--- Records for this exercise Enclosed Below ---

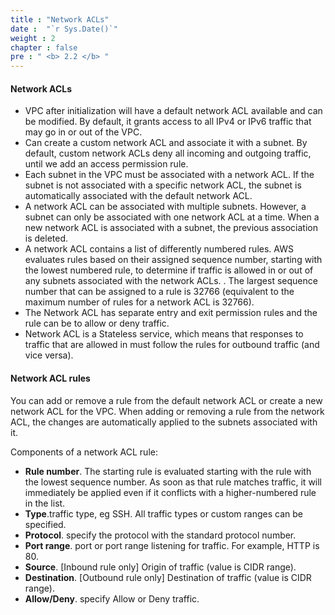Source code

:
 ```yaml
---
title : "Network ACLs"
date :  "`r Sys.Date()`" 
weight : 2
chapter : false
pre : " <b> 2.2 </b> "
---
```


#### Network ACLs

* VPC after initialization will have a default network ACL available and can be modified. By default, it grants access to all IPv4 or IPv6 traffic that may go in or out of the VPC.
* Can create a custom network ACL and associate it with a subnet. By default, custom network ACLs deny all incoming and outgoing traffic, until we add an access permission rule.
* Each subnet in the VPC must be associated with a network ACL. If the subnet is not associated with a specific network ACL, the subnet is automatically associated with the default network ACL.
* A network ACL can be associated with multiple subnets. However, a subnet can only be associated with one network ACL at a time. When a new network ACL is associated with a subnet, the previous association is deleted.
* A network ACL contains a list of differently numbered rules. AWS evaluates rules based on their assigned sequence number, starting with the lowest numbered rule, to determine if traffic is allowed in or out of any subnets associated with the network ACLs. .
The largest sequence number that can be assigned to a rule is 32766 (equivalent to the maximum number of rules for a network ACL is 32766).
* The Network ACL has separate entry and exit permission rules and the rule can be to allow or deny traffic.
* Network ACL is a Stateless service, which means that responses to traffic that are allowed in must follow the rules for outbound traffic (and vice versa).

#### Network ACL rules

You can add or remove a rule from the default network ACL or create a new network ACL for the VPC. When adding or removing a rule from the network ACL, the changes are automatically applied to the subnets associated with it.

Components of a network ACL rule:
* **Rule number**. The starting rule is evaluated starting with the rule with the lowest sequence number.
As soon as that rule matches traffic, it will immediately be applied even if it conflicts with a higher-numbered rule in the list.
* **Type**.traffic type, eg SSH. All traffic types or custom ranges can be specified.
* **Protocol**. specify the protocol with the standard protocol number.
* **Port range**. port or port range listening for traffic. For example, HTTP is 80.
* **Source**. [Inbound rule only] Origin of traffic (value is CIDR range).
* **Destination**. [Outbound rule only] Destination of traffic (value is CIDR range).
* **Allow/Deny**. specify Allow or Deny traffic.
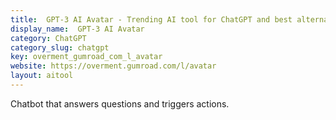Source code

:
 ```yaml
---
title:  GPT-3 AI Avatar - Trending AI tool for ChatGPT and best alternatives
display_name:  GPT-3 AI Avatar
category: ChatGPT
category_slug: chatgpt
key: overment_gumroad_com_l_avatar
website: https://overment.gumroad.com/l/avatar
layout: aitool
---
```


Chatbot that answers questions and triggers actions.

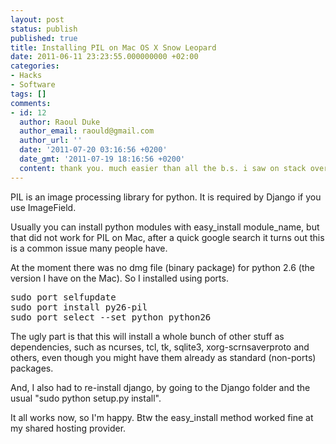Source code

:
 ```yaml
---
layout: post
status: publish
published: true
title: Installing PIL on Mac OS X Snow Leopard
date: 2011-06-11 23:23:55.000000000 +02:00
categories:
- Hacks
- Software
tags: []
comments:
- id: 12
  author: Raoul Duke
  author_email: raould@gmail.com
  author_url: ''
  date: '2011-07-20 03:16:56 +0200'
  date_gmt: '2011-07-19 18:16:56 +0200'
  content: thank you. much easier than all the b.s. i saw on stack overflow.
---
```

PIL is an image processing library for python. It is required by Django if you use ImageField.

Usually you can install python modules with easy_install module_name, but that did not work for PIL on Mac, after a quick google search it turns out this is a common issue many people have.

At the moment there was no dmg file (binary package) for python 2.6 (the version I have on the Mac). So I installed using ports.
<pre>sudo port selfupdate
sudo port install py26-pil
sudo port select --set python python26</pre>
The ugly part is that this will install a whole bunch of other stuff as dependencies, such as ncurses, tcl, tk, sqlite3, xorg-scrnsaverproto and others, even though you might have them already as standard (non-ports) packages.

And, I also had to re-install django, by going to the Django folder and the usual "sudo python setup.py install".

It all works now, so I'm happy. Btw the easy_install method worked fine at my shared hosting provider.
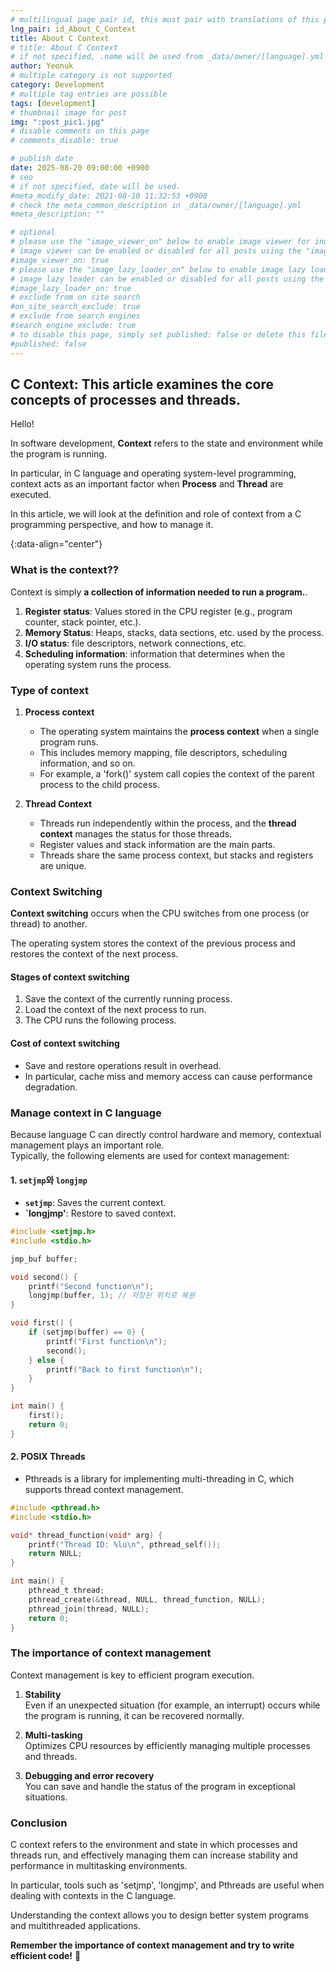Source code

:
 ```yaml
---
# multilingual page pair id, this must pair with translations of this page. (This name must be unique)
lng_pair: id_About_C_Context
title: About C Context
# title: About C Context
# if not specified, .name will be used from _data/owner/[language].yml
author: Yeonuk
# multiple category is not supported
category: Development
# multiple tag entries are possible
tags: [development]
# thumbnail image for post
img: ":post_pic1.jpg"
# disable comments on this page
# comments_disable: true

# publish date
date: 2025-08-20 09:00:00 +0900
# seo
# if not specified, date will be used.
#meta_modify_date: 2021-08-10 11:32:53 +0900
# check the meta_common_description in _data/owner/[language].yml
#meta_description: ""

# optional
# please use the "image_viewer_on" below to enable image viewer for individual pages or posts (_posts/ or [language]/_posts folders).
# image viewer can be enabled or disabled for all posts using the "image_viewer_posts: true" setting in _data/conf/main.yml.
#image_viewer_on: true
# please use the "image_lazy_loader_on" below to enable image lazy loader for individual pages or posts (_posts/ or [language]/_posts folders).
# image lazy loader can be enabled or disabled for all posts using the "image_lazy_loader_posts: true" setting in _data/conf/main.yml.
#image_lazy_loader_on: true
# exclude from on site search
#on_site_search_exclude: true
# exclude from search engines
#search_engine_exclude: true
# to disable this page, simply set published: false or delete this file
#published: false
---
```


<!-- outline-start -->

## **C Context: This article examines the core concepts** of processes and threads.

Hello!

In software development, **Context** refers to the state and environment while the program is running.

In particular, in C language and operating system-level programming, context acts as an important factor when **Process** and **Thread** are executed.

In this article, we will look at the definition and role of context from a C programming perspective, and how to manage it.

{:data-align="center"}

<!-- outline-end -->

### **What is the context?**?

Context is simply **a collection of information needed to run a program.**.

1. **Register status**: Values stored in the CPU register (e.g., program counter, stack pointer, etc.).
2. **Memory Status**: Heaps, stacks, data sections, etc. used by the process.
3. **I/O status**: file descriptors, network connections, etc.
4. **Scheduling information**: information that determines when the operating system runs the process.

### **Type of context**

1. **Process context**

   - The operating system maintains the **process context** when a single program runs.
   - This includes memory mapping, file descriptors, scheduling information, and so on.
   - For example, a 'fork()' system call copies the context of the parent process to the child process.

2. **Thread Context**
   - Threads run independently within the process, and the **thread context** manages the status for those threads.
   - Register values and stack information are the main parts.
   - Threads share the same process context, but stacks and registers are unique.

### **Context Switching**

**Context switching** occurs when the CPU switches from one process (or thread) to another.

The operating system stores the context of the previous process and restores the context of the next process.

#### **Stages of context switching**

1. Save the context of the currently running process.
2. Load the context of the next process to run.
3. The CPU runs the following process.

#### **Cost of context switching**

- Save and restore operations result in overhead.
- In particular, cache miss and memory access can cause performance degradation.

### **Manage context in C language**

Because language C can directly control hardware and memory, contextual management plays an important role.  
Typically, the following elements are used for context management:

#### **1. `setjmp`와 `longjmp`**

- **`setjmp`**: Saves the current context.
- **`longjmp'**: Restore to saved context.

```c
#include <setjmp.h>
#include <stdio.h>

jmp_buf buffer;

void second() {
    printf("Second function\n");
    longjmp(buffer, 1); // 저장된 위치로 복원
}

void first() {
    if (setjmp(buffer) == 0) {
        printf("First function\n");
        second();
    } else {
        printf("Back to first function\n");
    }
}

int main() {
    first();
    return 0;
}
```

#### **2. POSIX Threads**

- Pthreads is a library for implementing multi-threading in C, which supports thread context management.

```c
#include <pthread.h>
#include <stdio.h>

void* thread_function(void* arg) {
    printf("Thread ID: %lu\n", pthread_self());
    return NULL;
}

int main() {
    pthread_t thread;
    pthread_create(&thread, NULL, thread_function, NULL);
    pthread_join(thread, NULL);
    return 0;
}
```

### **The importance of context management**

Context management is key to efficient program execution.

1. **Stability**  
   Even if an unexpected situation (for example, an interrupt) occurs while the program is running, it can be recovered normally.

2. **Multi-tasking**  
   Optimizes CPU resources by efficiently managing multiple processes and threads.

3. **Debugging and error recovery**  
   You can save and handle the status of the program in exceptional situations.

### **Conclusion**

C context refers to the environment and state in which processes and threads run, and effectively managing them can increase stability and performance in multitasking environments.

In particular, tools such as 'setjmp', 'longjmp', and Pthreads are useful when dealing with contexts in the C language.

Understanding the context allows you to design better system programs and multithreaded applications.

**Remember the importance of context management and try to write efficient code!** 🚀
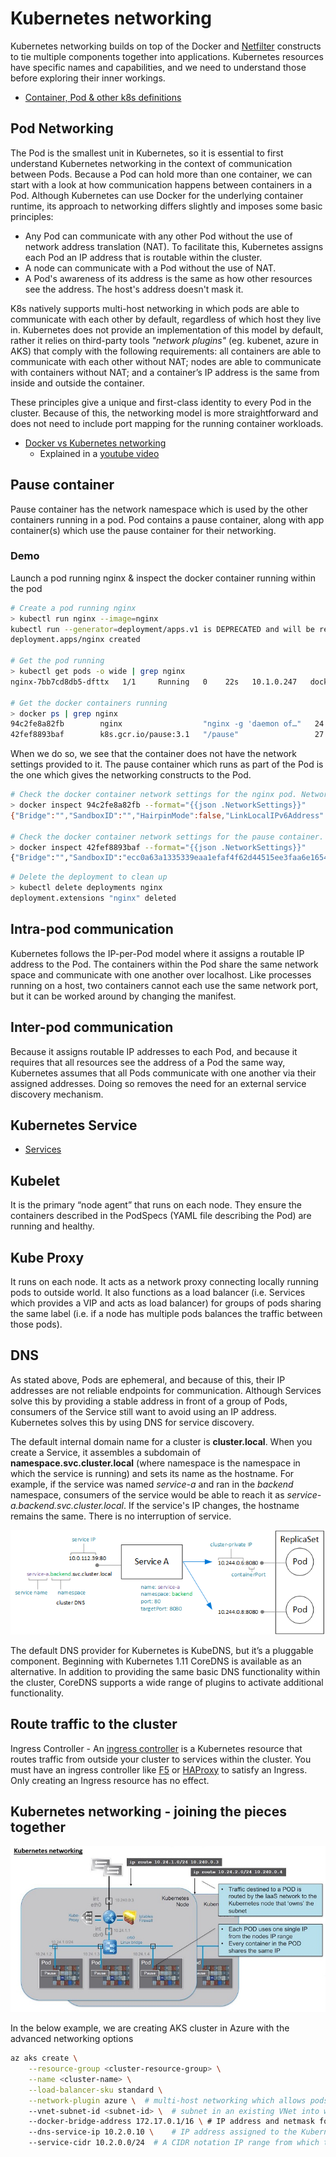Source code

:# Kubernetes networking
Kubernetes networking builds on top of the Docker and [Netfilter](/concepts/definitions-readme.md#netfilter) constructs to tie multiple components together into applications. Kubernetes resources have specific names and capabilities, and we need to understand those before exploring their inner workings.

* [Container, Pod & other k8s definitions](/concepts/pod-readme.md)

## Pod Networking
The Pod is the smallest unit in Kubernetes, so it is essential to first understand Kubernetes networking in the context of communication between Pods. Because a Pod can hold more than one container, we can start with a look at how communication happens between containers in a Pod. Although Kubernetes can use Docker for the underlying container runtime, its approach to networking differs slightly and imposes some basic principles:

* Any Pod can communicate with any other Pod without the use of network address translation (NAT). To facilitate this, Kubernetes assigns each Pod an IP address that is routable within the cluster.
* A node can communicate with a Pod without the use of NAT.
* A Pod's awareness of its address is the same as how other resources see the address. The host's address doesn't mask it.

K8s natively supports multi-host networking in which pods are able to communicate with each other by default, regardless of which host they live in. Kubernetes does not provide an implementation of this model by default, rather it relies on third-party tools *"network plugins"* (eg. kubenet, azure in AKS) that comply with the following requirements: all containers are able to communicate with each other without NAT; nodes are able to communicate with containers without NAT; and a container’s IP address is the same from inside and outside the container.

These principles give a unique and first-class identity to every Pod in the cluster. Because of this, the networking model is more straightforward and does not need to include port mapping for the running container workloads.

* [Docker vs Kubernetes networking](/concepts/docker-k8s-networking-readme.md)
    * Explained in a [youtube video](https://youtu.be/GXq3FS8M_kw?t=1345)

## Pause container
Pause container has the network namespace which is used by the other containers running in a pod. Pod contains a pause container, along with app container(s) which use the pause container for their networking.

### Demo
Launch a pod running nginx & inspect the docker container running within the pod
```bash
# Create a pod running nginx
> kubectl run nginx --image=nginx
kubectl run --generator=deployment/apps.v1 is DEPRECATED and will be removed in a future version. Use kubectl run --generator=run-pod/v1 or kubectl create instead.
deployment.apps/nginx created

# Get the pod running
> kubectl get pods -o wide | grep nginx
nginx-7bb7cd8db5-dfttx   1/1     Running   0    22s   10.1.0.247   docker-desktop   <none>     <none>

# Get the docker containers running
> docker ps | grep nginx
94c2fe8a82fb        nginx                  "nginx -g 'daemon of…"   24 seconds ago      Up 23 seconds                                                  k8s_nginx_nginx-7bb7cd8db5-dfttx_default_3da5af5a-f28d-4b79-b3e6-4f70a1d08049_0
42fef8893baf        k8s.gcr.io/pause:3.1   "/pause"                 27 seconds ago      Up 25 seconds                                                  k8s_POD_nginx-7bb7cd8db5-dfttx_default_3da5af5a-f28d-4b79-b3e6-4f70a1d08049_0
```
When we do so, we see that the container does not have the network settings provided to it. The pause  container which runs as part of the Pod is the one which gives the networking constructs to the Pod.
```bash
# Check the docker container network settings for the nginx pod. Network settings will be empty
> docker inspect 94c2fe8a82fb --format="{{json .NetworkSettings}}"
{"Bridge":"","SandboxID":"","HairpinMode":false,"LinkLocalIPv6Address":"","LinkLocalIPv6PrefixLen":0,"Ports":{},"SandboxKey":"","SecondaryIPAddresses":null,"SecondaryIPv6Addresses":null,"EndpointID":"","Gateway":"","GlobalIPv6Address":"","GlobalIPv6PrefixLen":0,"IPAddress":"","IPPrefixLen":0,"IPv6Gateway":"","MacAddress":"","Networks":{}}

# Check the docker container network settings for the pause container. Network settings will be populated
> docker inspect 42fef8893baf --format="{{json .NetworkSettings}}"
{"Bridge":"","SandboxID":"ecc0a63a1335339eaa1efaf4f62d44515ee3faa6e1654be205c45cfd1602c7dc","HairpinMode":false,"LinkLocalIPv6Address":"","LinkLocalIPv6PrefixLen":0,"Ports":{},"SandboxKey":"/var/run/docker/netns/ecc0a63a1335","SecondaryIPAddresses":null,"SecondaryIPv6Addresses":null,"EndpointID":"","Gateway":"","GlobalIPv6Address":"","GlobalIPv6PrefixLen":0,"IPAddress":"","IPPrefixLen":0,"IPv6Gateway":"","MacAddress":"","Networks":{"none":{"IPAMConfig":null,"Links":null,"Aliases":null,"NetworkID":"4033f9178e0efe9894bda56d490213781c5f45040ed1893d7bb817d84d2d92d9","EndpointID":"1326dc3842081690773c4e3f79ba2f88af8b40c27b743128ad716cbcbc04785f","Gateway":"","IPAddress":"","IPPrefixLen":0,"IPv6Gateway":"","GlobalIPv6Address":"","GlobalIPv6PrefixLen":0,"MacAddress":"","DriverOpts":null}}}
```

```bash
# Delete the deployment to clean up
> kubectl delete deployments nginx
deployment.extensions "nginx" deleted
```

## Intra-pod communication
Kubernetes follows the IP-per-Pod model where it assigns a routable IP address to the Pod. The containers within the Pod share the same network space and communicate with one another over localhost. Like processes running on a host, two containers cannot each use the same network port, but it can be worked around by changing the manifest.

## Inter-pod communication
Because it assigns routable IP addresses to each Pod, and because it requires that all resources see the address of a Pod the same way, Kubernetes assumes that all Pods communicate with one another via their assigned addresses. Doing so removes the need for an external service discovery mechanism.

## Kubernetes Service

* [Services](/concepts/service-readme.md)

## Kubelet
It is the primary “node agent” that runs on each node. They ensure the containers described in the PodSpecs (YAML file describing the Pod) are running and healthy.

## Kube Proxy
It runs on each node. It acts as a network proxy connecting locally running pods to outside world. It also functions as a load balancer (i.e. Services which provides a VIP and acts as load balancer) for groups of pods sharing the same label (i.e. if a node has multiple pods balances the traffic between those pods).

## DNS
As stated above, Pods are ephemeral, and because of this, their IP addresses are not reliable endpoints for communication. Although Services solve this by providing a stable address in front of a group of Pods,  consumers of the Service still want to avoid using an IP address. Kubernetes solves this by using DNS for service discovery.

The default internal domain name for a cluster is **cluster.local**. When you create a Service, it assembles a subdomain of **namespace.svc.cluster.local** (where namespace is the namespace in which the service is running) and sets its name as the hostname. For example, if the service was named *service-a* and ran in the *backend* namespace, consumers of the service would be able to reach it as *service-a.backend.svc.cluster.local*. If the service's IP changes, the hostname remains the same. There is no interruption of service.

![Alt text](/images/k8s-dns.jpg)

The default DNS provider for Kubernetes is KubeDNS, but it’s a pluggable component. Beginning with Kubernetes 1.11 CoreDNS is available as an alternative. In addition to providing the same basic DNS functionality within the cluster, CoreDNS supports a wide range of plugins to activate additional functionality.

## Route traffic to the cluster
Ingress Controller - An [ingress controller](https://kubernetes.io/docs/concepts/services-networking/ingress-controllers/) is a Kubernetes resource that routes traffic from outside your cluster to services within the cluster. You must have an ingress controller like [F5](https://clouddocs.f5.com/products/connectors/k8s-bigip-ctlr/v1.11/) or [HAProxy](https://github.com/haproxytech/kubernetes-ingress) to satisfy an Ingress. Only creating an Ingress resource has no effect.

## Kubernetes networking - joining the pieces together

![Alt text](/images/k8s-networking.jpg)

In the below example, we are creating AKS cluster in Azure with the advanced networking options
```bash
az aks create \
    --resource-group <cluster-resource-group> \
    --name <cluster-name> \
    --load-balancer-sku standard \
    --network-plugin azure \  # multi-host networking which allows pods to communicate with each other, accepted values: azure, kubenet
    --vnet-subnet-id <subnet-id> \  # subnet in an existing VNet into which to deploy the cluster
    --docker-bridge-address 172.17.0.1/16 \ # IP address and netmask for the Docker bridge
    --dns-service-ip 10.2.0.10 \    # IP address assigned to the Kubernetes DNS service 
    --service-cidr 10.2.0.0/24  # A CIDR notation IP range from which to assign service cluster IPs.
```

--- End of Enclosed Records for this exercise ---

* [Your goal] From the records above, return each line where "setjmp" occurs.

* [Result of the exercise]
#### **1. `setjmp`와 `longjmp`**
- **`setjmp`**: Saves the current context.
#include <setjmp.h>
    if (setjmp(buffer) == 0) {
In particular, tools such as 'setjmp', 'longjmp', and Pthreads are useful when dealing with contexts in the C language.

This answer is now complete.